(Plain-text document sources)
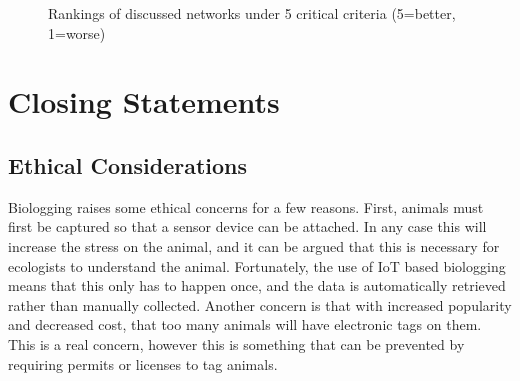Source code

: \documentclass[sigplan,screen,nonacm]{acmart}
\begin{document}
\begin{figure}[htbp]
  \centering
  \caption{Rankings of discussed networks under 5 critical criteria (5=better, 1=worse)}
  \label{fig:network_barplot}
\end{figure}

\section{Closing Statements}
\label{sec:Closing Statements}

\subsection{Ethical Considerations}
\label{sec:Ethical Considerations}

Biologging raises some ethical concerns for a few reasons. First, animals must first be captured so that a sensor device can be 
attached. In any case this will increase the stress on the animal, and it can be argued that this is necessary for ecologists to understand the animal. 
Fortunately, the use of IoT based biologging means that this only has to happen once, and the data is automatically retrieved rather than manually 
collected. Another concern is that with increased popularity and decreased cost, that too many animals will have electronic tags on them. This is a 
real concern, however this is something that can be prevented by requiring permits or licenses to tag animals.
\end{document}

Task objective. Which lines of the records above hold the word "Considerations"? Copy each of them.

Response to this task.
\subsection{Ethical Considerations}
\label{sec:Ethical Considerations}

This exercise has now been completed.